Legal Alerts Dec 21, 2020

Special Taxes by Voter Initiative Only Require Majority Voter Approval

For the Second Time This Year, California Appellate Court Upholds Voting Requirement

Special Taxes by Voter Initiative Only Require Majority Voter Approval

Initiative power is the power of the electorate to propose new laws subject to approval by voters, including the right to impose taxes for specialized purposes. Only simple majority voter approval is required for special taxes proposed by a citizen initiative, according to the Fifth District Court of Appeal’s recent decision in City of Fresno v. Fresno Building Healthy Communities. In reversing the trial court decision, the court found that the requirement under articles XIII A and XIII C of the California Constitution to obtain two-thirds does not apply where the special tax is proposed by citizen initiative. The court relied heavily on a separate appellate court decision earlier this year in City and County of San Francisco v. All Persons Interested in the Matter of Proposition C.
Fresno involved a voter initiative, Measure P, entitled the “Fresno Clean and Safe Neighborhood Parks Tax Ordinance,” which proposed to impose a three-eighths percent special sales tax with the limited purpose of improving park safety and accessibility for persons with disabilities, updating and maintaining playgrounds and restrooms, and providing other related services and improvements.
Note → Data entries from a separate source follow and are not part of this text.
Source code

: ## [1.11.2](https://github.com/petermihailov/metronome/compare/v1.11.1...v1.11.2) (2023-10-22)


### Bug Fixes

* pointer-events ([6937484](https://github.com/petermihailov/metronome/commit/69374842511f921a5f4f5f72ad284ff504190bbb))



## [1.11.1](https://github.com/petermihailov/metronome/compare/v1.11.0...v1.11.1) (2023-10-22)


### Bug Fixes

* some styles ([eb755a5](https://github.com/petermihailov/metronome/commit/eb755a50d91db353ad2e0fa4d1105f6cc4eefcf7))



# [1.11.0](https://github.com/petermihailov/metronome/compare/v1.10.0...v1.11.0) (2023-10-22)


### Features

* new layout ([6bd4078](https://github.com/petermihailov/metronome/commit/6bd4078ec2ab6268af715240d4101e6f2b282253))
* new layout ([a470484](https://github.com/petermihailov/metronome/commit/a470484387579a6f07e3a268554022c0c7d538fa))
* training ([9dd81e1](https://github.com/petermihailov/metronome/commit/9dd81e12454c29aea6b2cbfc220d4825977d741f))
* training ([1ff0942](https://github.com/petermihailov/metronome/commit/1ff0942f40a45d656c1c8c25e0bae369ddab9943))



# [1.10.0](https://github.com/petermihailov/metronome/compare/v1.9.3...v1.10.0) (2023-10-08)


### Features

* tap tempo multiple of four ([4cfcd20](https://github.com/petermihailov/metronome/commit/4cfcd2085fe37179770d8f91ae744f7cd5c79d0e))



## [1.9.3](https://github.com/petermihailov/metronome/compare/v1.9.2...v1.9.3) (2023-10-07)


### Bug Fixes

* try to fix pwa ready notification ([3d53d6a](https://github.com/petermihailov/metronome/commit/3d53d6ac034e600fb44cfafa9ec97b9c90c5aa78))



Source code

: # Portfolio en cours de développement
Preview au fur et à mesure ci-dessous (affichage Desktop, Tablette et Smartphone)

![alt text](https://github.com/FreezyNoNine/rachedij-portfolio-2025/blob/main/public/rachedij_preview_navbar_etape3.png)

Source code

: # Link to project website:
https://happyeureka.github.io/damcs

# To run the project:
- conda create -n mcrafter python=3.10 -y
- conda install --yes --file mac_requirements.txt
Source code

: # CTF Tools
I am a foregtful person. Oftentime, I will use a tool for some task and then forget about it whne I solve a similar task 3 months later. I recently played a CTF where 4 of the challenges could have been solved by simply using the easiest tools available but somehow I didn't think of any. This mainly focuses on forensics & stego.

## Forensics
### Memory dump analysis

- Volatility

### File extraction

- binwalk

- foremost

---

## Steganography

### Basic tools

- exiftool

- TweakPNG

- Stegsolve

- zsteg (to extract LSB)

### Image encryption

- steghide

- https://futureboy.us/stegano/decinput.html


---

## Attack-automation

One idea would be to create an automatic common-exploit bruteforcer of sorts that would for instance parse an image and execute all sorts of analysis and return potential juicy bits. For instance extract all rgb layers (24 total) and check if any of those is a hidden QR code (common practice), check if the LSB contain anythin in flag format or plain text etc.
Measure P received just over 52 percent voter approval, and Fresno subsequently filed a complaint in Fresno County Superior Court for declaratory relief to determine whether Measure P was duly enacted through the voters’ initiative power. The trial court concluded that articles XIII A (Proposition 13) and XIII C (Proposition 218) each impose a supermajority voting requirement on voter initiatives. Thus, according to the trial court, Measure P did not pass.  
In reversing the trial court’s decision, the appellate court looked to the plain language of Proposition 13, which requires that “cities, counties and special districts” seeking to impose special taxes must first obtain two-thirds voter approval. None of the provisions of the California Constitution amended by Proposition 13 spoke expressly to the powers of initiative. When the voters approved Proposition 13, “the initiative power had long been ensconced in our Constitution.” If the intent was to constrain future voters to approve initiatives by two-thirds vote, that requirement would have been clear. Instead, the California Constitution expressly states that an initiative requires a majority vote only, a “defining characteristic of the initiative” that must be “jealously guard[ed]” by the courts, and where doubts exist, must be resolved in favor of the exercise of that right. The Elections Code further states that the people’s power by initiative to raise taxes was similarly subject only to a majority vote.
The court further found article XIII C, section 2(d) of the California Constitution did not create a super-majority voter approval requirement for citizen initiatives. Article XIII C was added to the Constitution as a part of Proposition 218, and its plain language does not show an intent to restrict the initiative power.
Fresno is the second appellate-level decision to address the voter approval requirement for special taxes placed on the ballot by citizen initiative. Fresno follows City and County of San Francisco, which similarly held that only simple-majority voter approval is required. The third case, Jobs and Housing Coalition v. City of Oakland is pending before appellate court. If the court in Oakland reaches a different conclusion than the courts in San Francisco and in Fresno, these conflicting appellate court decisions could lead to further review by the California Supreme Court.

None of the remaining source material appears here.